A huge change in the Presidential race may be happening in Pennsylvania

Pennsylvania hasn't voted for a GOP Presidential candidate since 1988. With the exception of only two states (Maine and Nebraska), all states have a "winner takes all" rule in giving its Presidential Electors to the person who gets the most votes in his state. For example, Al Gore won the state of Wisconsin by approximately 5,000 votes in 2000 but was granted all ten Electors from the state instead of five or six he may have gotten for splitting the vote.

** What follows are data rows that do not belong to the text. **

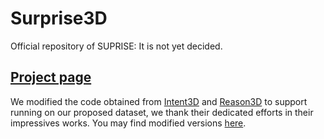 # Surprise3D
Official repository of SUPRISE: It is not yet decided.
## [Project page](https://mbzuai-liziwen.github.io/Scan-Spatial/)
We modified the code obtained from [Intent3D](https://github.com/WeitaiKang/Intent3D) and [Reason3D](https://github.com/KuanchihHuang/Reason3D) to support running on our proposed dataset, we thank their dedicated efforts in their impressives works. You may find modified versions [here](./Models). 
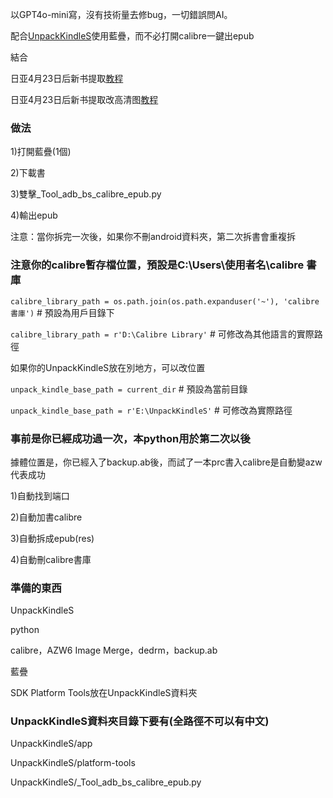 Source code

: 以GPT4o-mini寫，沒有技術量去修bug，一切錯誤問AI。


配合[UnpackKindleS](https://github.com/Aeroblast/UnpackKindleS)使用藍疊，而不必打開calibre一鍵出epub

結合

日亚4月23日后新书提取[教程](https://books.fishhawk.top/forum/680f133909bd607077257da8)

日亚4月23日后新书提取改高清图[教程](https://books.fishhawk.top/forum/6810a15109bd6070772647fc)


### 做法

1)打開藍疊(1個)

2)下載書

3)雙擊_Tool_adb_bs_calibre_epub.py

4)輸出epub

注意：當你拆完一次後，如果你不刪android資料夾，第二次拆書會重複拆


### 注意你的calibre暫存檔位置，預設是C:\Users\使用者名\calibre 書庫

`calibre_library_path = os.path.join(os.path.expanduser('~'), 'calibre 書庫')`  # 預設為用戶目錄下

`calibre_library_path = r'D:\Calibre Library'`  # 可修改為其他語言的實際路徑


如果你的UnpackKindleS放在別地方，可以改位置

`unpack_kindle_base_path = current_dir`  # 預設為當前目錄

`unpack_kindle_base_path = r'E:\UnpackKindleS'`  # 可修改為實際路徑


### 事前是你已經成功過一次，本python用於第二次以後
據體位置是，你已經入了backup.ab後，而試了一本prc書入calibre是自動變azw代表成功

1)自動找到端口

2)自動加書calibre

3)自動拆成epub(res)

4)自動刪calibre書庫


### 準備的東西

UnpackKindleS

python

calibre，AZW6 Image Merge，dedrm，backup.ab

藍疊

SDK Platform Tools放在UnpackKindleS資料夾

### UnpackKindleS資料夾目錄下要有(全路徑不可以有中文)

UnpackKindleS/app

UnpackKindleS/platform-tools

UnpackKindleS/_Tool_adb_bs_calibre_epub.py



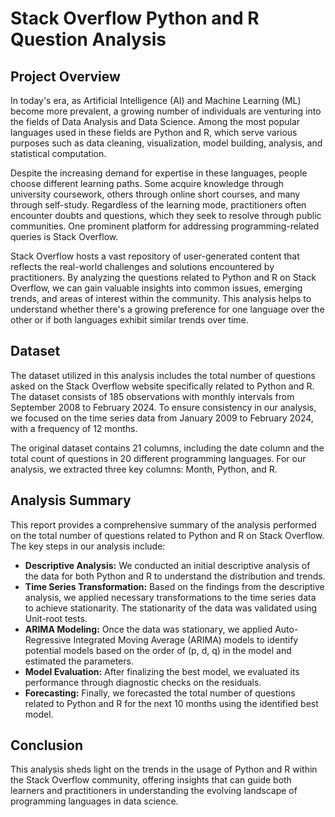 # Stack Overflow Python and R Question Analysis

## Project Overview
In today's era, as Artificial Intelligence (AI) and Machine Learning (ML) become more prevalent, a growing number of individuals are venturing into the fields of Data Analysis and Data Science. Among the most popular languages used in these fields are Python and R, which serve various purposes such as data cleaning, visualization, model building, analysis, and statistical computation.

Despite the increasing demand for expertise in these languages, people choose different learning paths. Some acquire knowledge through university coursework, others through online short courses, and many through self-study. Regardless of the learning mode, practitioners often encounter doubts and questions, which they seek to resolve through public communities. One prominent platform for addressing programming-related queries is Stack Overflow.

Stack Overflow hosts a vast repository of user-generated content that reflects the real-world challenges and solutions encountered by practitioners. By analyzing the questions related to Python and R on Stack Overflow, we can gain valuable insights into common issues, emerging trends, and areas of interest within the community. This analysis helps to understand whether there's a growing preference for one language over the other or if both languages exhibit similar trends over time.

## Dataset
The dataset utilized in this analysis includes the total number of questions asked on the Stack Overflow website specifically related to Python and R. The dataset consists of 185 observations with monthly intervals from September 2008 to February 2024. To ensure consistency in our analysis, we focused on the time series data from January 2009 to February 2024, with a frequency of 12 months.

The original dataset contains 21 columns, including the date column and the total count of questions in 20 different programming languages. For our analysis, we extracted three key columns: Month, Python, and R.

## Analysis Summary
This report provides a comprehensive summary of the analysis performed on the total number of questions related to Python and R on Stack Overflow. The key steps in our analysis include:

* **Descriptive Analysis:** We conducted an initial descriptive analysis of the data for both Python and R to understand the distribution and trends.
* **Time Series Transformation:** Based on the findings from the descriptive analysis, we applied necessary transformations to the time series data to achieve stationarity. The stationarity of the data was validated using Unit-root tests.
* **ARIMA Modeling:** Once the data was stationary, we applied Auto-Regressive Integrated Moving Average (ARIMA) models to identify potential models based on the order of (p, d, q) in the model and estimated the parameters.
* **Model Evaluation:** After finalizing the best model, we evaluated its performance through diagnostic checks on the residuals.
* **Forecasting:** Finally, we forecasted the total number of questions related to Python and R for the next 10 months using the identified best model.

## Conclusion
This analysis sheds light on the trends in the usage of Python and R within the Stack Overflow community, offering insights that can guide both learners and practitioners in understanding the evolving landscape of programming languages in data science.
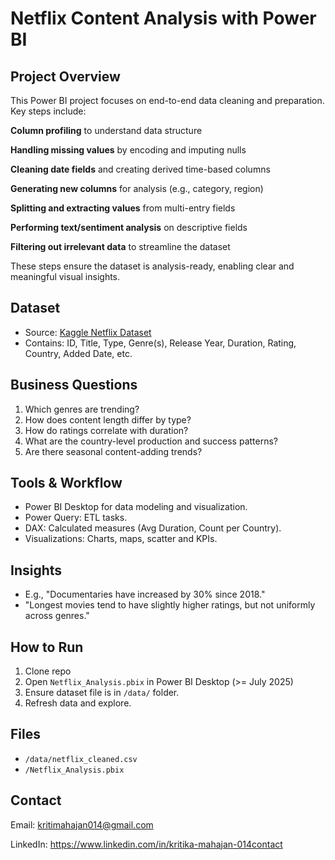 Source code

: # Netflix Content Analysis with Power BI
## Project Overview
This Power BI project focuses on end-to-end data cleaning and preparation. Key steps include:

**Column profiling** to understand data structure

**Handling missing values** by encoding and imputing nulls

**Cleaning date fields** and creating derived time-based columns

**Generating new columns** for analysis (e.g., category, region)

**Splitting and extracting values** from multi-entry fields

**Performing text/sentiment analysis** on descriptive fields

**Filtering out irrelevant data** to streamline the dataset

These steps ensure the dataset is analysis-ready, enabling clear and meaningful visual insights.

## Dataset
- Source: [Kaggle Netflix Dataset](link-to-kaggle)
- Contains: ID, Title, Type, Genre(s), Release Year, Duration, Rating, Country, Added Date, etc.

## Business Questions
1. Which genres are trending?
2. How does content length differ by type?
3. How do ratings correlate with duration?
4. What are the country-level production and success patterns?
5. Are there seasonal content-adding trends?

## Tools & Workflow
- Power BI Desktop for data modeling and visualization.
- Power Query: ETL tasks.
- DAX: Calculated measures (Avg Duration, Count per Country).
- Visualizations: Charts, maps, scatter and KPIs.

## Insights
- E.g., "Documentaries have increased by 30% since 2018."
- "Longest movies tend to have slightly higher ratings, but not uniformly across genres."

## How to Run
1. Clone repo
2. Open `Netflix_Analysis.pbix` in Power BI Desktop (>= July 2025)
3. Ensure dataset file is in `/data/` folder.
4. Refresh data and explore.

## Files
- `/data/netflix_cleaned.csv`
- `/Netflix_Analysis.pbix`

## Contact
Email: kritimahajan014@gmail.com

LinkedIn: https://www.linkedin.com/in/kritika-mahajan-014contact
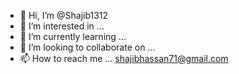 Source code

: - 👋 Hi, I’m @Shajib1312
- 👀 I’m interested in ...
- 🌱 I’m currently learning ...
- 💞️ I’m looking to collaborate on ...
- 📫 How to reach me ... shajibhassan71@gmail.com

<!---
Shajib1312/Shajib1312 is a ✨ special ✨ repository because its `README.md` (this file) appears on your GitHub profile.
You can click the Preview link to take a look at your changes.
--->
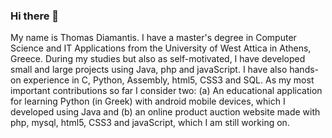 ### Hi there 👋

<!--
**TomDiam84/TomDiam84** is a ✨ _special_ ✨ repository because its `README.md` (this file) appears on your GitHub profile.

Here are some ideas to get you started:

- 🔭 I’m currently working on ...
- 🌱 I’m currently learning ...
- 👯 I’m looking to collaborate on ...
- 🤔 I’m looking for help with ..
- 💬 Ask me about ...
- 📫 How to reach me: ...
- 😄 Pronouns: ...
- ⚡ Fun fact: ...
-->

My name is Thomas Diamantis. I have a master's degree in Computer Science and IT Applications from the University of West Attica in Athens, Greece. During my studies but also as self-motivated, I have developed small and large projects using Java, php and javaScript. I have also hands-on experience in C, Python, Assembly, html5, CSS3 and SQL. As my most important contributions so far I consider two: (a) An educational application for learning Python (in Greek) with android mobile devices, which I developed using Java and (b) an online product auction website made with php, mysql, html5, CSS3 and javaScript, which I am still working on.
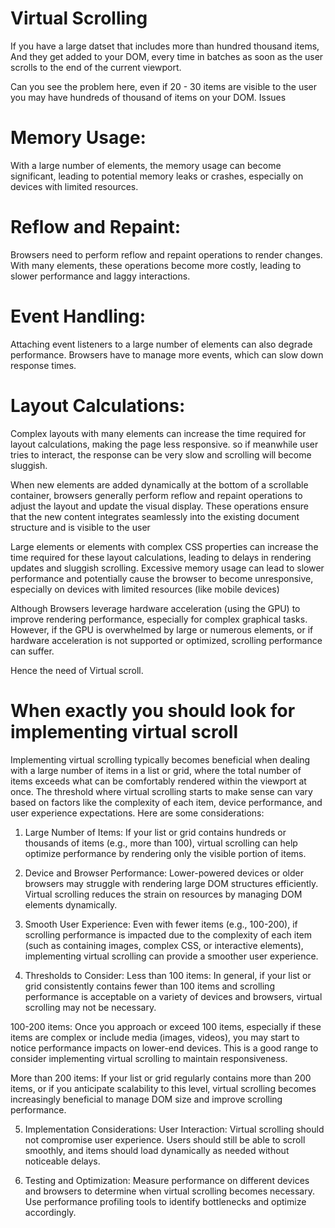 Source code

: # Virtual Scrolling

If you have a large datset that includes more than hundred thousand items, 
And they get added to your DOM, every time in batches as soon as the user scrolls
to the end of the current viewport.

Can you see the problem here, even if 20 - 30 items are visible to the user you may have
hundreds of thousand of items on your DOM.
Issues


# Memory Usage:
With a large number of elements, the memory usage can become significant, leading to potential memory leaks or crashes, especially on devices with limited resources.

# Reflow and Repaint:

Browsers need to perform reflow and repaint operations to render changes. With many elements, these operations become more costly, leading to slower performance and laggy interactions.

# Event Handling:

Attaching event listeners to a large number of elements can also degrade performance. Browsers have to manage more events, which can slow down response times.
# Layout Calculations:

Complex layouts with many elements can increase the time required for layout calculations, making the page less responsive. so if meanwhile user tries to interact, the response can be very slow and scrolling will become sluggish.

When new elements are added dynamically at the bottom of a scrollable container, browsers generally perform reflow and repaint operations to adjust the layout and update the visual display. These operations ensure that the new content integrates seamlessly into the existing document structure and is visible to the user

Large elements or elements with complex CSS properties can increase the time required for these layout calculations, leading to delays in rendering updates and sluggish scrolling.
Excessive memory usage can lead to slower performance and potentially cause the browser to become unresponsive, especially on devices with limited resources (like mobile devices)

Although
Browsers leverage hardware acceleration (using the GPU) to improve rendering performance, especially for complex graphical tasks.
However, if the GPU is overwhelmed by large or numerous elements, or if hardware acceleration is not supported or optimized, scrolling performance can suffer. 

Hence the need of Virtual scroll.

# When exactly you should look for implementing virtual scroll

Implementing virtual scrolling typically becomes beneficial when dealing with a large number of items in a list or grid, where the total number of items exceeds what can be comfortably rendered within the viewport at once. The threshold where virtual scrolling starts to make sense can vary based on factors like the complexity of each item, device performance, and user experience expectations. Here are some considerations:

1. Large Number of Items: If your list or grid contains hundreds or thousands of items (e.g., more than 100), virtual scrolling can help optimize performance by rendering only the visible portion of items.

2. Device and Browser Performance: Lower-powered devices or older browsers may struggle with rendering large DOM structures efficiently. Virtual scrolling reduces the strain on resources by managing DOM elements dynamically.

3. Smooth User Experience: Even with fewer items (e.g., 100-200), if scrolling performance is impacted due to the complexity of each item (such as containing images, complex CSS, or interactive elements), implementing virtual scrolling can provide a smoother user experience.

4. Thresholds to Consider:
Less than 100 items: In general, if your list or grid consistently contains fewer than 100 items and scrolling performance is acceptable on a variety of devices and browsers, virtual scrolling may not be necessary.

100-200 items: Once you approach or exceed 100 items, especially if these items are complex or include media (images, videos), you may start to notice performance impacts on lower-end devices. This is a good range to consider implementing virtual scrolling to maintain responsiveness.

More than 200 items: If your list or grid regularly contains more than 200 items, or if you anticipate scalability to this level, virtual scrolling becomes increasingly beneficial to manage DOM size and improve scrolling performance.

5. Implementation Considerations:
User Interaction: Virtual scrolling should not compromise user experience. Users should still be able to scroll smoothly, and items should load dynamically as needed without noticeable delays.

6. Testing and Optimization: Measure performance on different devices and browsers to determine when virtual scrolling becomes necessary. Use performance profiling tools to identify bottlenecks and optimize accordingly.
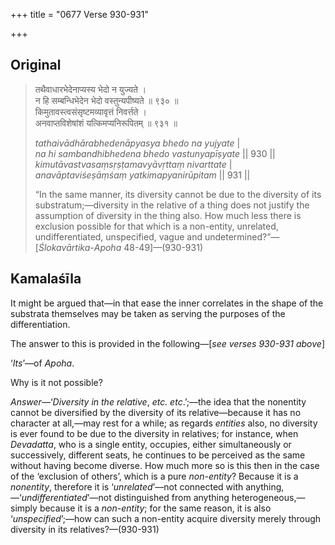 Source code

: +++
title = "0677 Verse 930-931"

+++
## Original 
>
> तथैवाधारभेदेनाप्यस्य भेदो न युज्यते ।  
> न हि सम्बन्धिभेदेन भेदो वस्तुन्यपीष्यते ॥ ९३० ॥  
> किमुतावस्त्वसंसृष्टमव्यावृत्तं निवर्त्तते ।  
> अनवाप्तविशेषांशं यत्किमप्यनिरूपितम् ॥ ९३१ ॥ 
>
> *tathaivādhārabhedenāpyasya bhedo na yujyate* \|  
> *na hi sambandhibhedena bhedo vastunyapīṣyate* \|\| 930 \|\|  
> *kimutāvastvasaṃsṛṣṭamavyāvṛttaṃ nivarttate* \|  
> *anavāptaviśeṣāṃśaṃ yatkimapyanirūpitam* \|\| 931 \|\| 
>
> “In the same manner, its diversity cannot be due to the diversity of its substratum;—diversity in the relative of a thing does not justify the assumption of diversity in the thing also. How much less there is exclusion possible for that which is a non-entity, unrelated, undifferentiated, unspecified, vague and undetermined?”—[*Ślokavārtika*-*Apoha* 48-49]—(930-931)



## Kamalaśīla

It might be argued that—in that ease the inner correlates in the shape of the substrata themselves may be taken as serving the purposes of the differentiation.

The answer to this is provided in the following—[*see verses 930-931 above*]

‘*Its*’—of *Apoha*.

Why is it not possible?

*Answer*—‘*Diversity in the relative*, *etc. etc*.’;—the idea that the nonentity cannot be diversified by the diversity of its relative—because it has no character at all,—may rest for a while; as regards *entities* also, no diversity is ever found to be due to the diversity in relatives; for instance, when *Devadatta*, who is a single entity, occupies, either simultaneously or successively, different seats, he continues to be perceived as the same without having become diverse. How much more so is this then in the case of the ‘exclusion of others’, which is a pure *non-entity*? Because it is a *nonentity*, therefore it is ‘*unrelated*’—not connected with anything,—‘*undifferentiated*’—not distinguished from anything heterogeneous,—simply because it is a *non-entity*; for the same reason, it is also ‘*unspecified*’;—how can such a non-entity acquire diversity merely through diversity in its relatives?—(930-931)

Article II Section I of the Constitution gives each state broad latitude in how it chooses its Electors, so Pennsylvania's prospective change will almost certainly survive any court challenge (if it comes to that). Right now there are eighteen Electoral votes in Pennsylvania (2 Senate seats and 16 House seats) and what will probably happen under a new plan will be each candidate will be awarded all the congressional districts he carries, and, if he gets the most votes in the entire state, he'll get the two other Senate Electoral votes as well. This has huge implications: even if Obama were to carry the state in 2012 it is very likely he would lose at least ten of the congressional districts which would grant the GOP candidate ten Electoral Votes. Obama's will be overwhelmingly strong in Philadelphia and Pittsburgh but he'd lose in most of the rest of the state which would account for his actually winning less Electoral votes than his GOP opponent.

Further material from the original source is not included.